We experimented with several supervised machine learning models, but two stood out:

  • LGBM: Showed promising efficiency but had longer training time.

  • XGBoost: Offered a balance of efficiency and training time.

In the end, XGBoost emerged as the optimal model, providing the accuracy and speed we needed.

Tackling Misclassifications: Refining Our Approach

The XGBoost model’s balance accuracy was ~92%. We analysed it further with the help of the following confusion matrix:

Confusion matrix of initial model on PyPI testing dataset


The model's accuracy numbers were satisfactory. However sometimes model’s accuracy can be misleading so in order to analyse results’ of model further, we also performed manual testing and encountered a couple of underlying challenges:

Bad Packages Classified as Best

  • We noticed a handful of packages flagged as "Bad" were being labeled as "Best." Upon investigation, we discovered these were often part of monorepos, repositories hosting multiple packages.
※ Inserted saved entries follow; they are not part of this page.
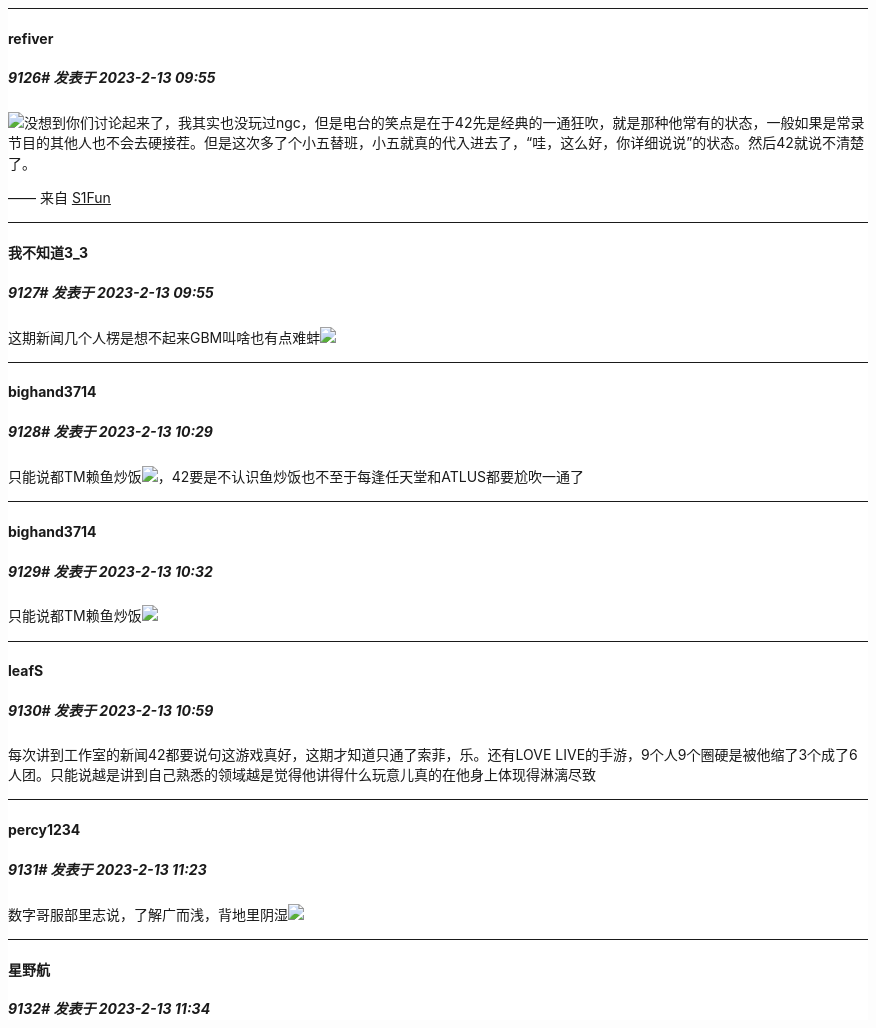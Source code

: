 
*****

####  refiver  
##### 9126#       发表于 2023-2-13 09:55

<img src="https://static.saraba1st.com/image/smiley/face2017/068.png" referrerpolicy="no-referrer">没想到你们讨论起来了，我其实也没玩过ngc，但是电台的笑点是在于42先是经典的一通狂吹，就是那种他常有的状态，一般如果是常录节目的其他人也不会去硬接茬。但是这次多了个小五替班，小五就真的代入进去了，“哇，这么好，你详细说说”的状态。然后42就说不清楚了。

—— 来自 [S1Fun](https://s1fun.koalcat.com)

*****

####  我不知道3_3  
##### 9127#       发表于 2023-2-13 09:55

这期新闻几个人楞是想不起来GBM叫啥也有点难蚌<img src="https://static.saraba1st.com/image/smiley/face2017/004.gif" referrerpolicy="no-referrer">


*****

####  bighand3714  
##### 9128#       发表于 2023-2-13 10:29

只能说都TM赖鱼炒饭<img src="https://static.saraba1st.com/image/smiley/face2017/037.png" referrerpolicy="no-referrer">，42要是不认识鱼炒饭也不至于每逢任天堂和ATLUS都要尬吹一通了

*****

####  bighand3714  
##### 9129#       发表于 2023-2-13 10:32

只能说都TM赖鱼炒饭<img src="https://static.saraba1st.com/image/smiley/face2017/037.png" referrerpolicy="no-referrer">


*****

####  leafS  
##### 9130#       发表于 2023-2-13 10:59

每次讲到工作室的新闻42都要说句这游戏真好，这期才知道只通了索菲，乐。还有LOVE LIVE的手游，9个人9个圈硬是被他缩了3个成了6人团。只能说越是讲到自己熟悉的领域越是觉得他讲得什么玩意儿真的在他身上体现得淋漓尽致


*****

####  percy1234  
##### 9131#       发表于 2023-2-13 11:23

数字哥服部里志说，了解广而浅，背地里阴湿<img src="https://static.saraba1st.com/image/smiley/face2017/049.png" referrerpolicy="no-referrer">


*****

####  星野航  
##### 9132#       发表于 2023-2-13 11:34

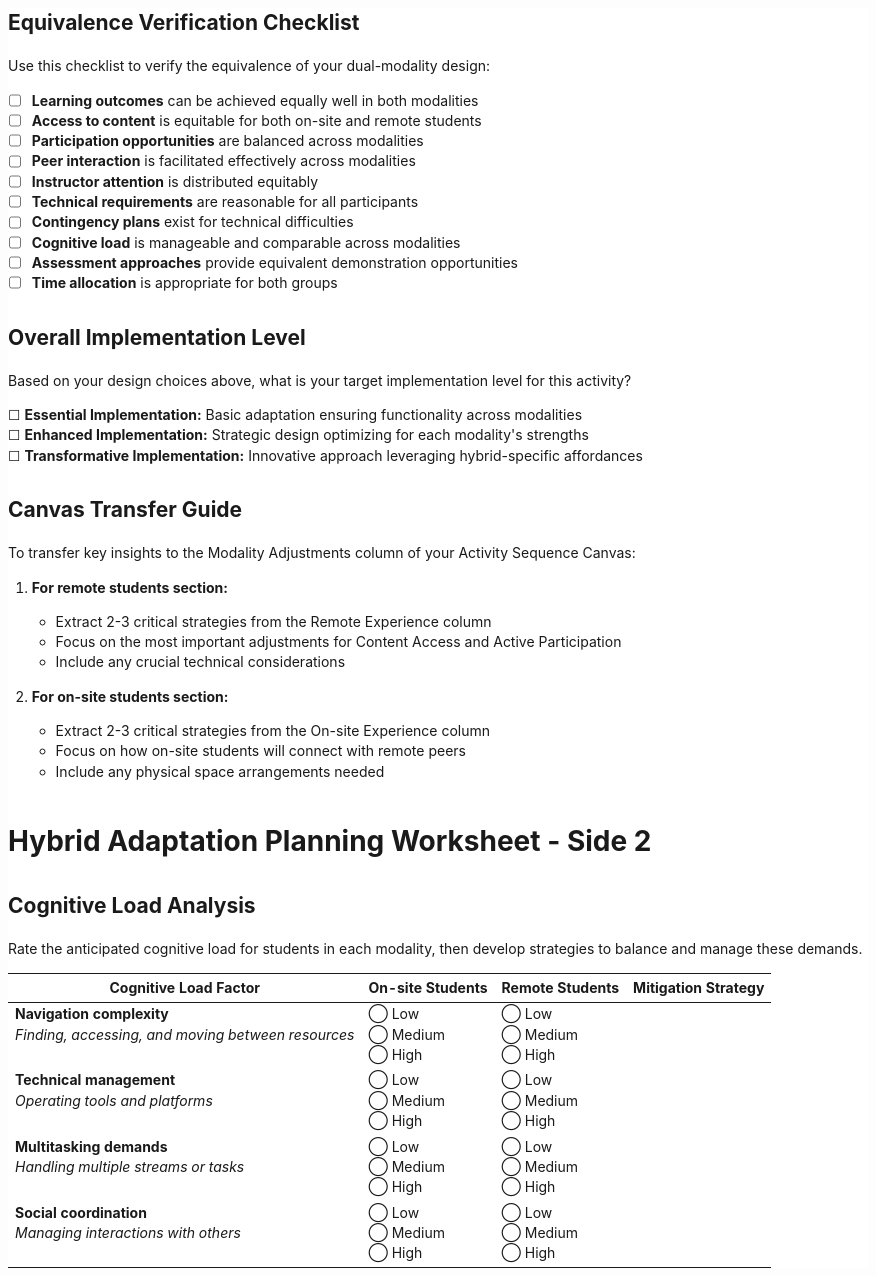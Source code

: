 ## Equivalence Verification Checklist

Use this checklist to verify the equivalence of your dual-modality design:

- [ ] **Learning outcomes** can be achieved equally well in both modalities
- [ ] **Access to content** is equitable for both on-site and remote students
- [ ] **Participation opportunities** are balanced across modalities
- [ ] **Peer interaction** is facilitated effectively across modalities
- [ ] **Instructor attention** is distributed equitably
- [ ] **Technical requirements** are reasonable for all participants
- [ ] **Contingency plans** exist for technical difficulties
- [ ] **Cognitive load** is manageable and comparable across modalities
- [ ] **Assessment approaches** provide equivalent demonstration opportunities
- [ ] **Time allocation** is appropriate for both groups

## Overall Implementation Level

Based on your design choices above, what is your target implementation level for this activity?

☐ **Essential Implementation:** Basic adaptation ensuring functionality across modalities  
☐ **Enhanced Implementation:** Strategic design optimizing for each modality's strengths  
☐ **Transformative Implementation:** Innovative approach leveraging hybrid-specific affordances

## Canvas Transfer Guide

To transfer key insights to the Modality Adjustments column of your Activity Sequence Canvas:

1. **For remote students section:**
   - Extract 2-3 critical strategies from the Remote Experience column
   - Focus on the most important adjustments for Content Access and Active Participation
   - Include any crucial technical considerations

2. **For on-site students section:**
   - Extract 2-3 critical strategies from the On-site Experience column
   - Focus on how on-site students will connect with remote peers
   - Include any physical space arrangements needed



# Hybrid Adaptation Planning Worksheet - Side 2

## Cognitive Load Analysis

Rate the anticipated cognitive load for students in each modality, then develop strategies to balance and manage these demands.

| Cognitive Load Factor | On-site Students | Remote Students | Mitigation Strategy |
|------------------------|-----------------|-----------------|---------------------|
| **Navigation complexity** <br>*Finding, accessing, and moving between resources* | ◯ Low<br>◯ Medium<br>◯ High | ◯ Low<br>◯ Medium<br>◯ High | |
| **Technical management** <br>*Operating tools and platforms* | ◯ Low<br>◯ Medium<br>◯ High | ◯ Low<br>◯ Medium<br>◯ High | |
| **Multitasking demands** <br>*Handling multiple streams or tasks* | ◯ Low<br>◯ Medium<br>◯ High | ◯ Low<br>◯ Medium<br>◯ High | |
| **Social coordination** <br>*Managing interactions with others* | ◯ Low<br>◯ Medium<br>◯ High | ◯ Low<br>◯ Medium<br>◯ High | |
These packages had inflated engagement metrics but lacked recent releases. To address this, we introduced a new boolean feature indicating whether a repository is a monorepo . This addition helped our model better handle these unique cases.

Confusion Between Moderate and Bad

  • Our model sometimes struggled to distinguish between "Moderate" and "Bad" packages. To mitigate this, we identified confusing cases and incorporated more edge examples into our training set. This helped the model learn the subtle differences more accurately.

After implementing these changes, our model showed reasonable improvements, and we were satisfied with its overall performance.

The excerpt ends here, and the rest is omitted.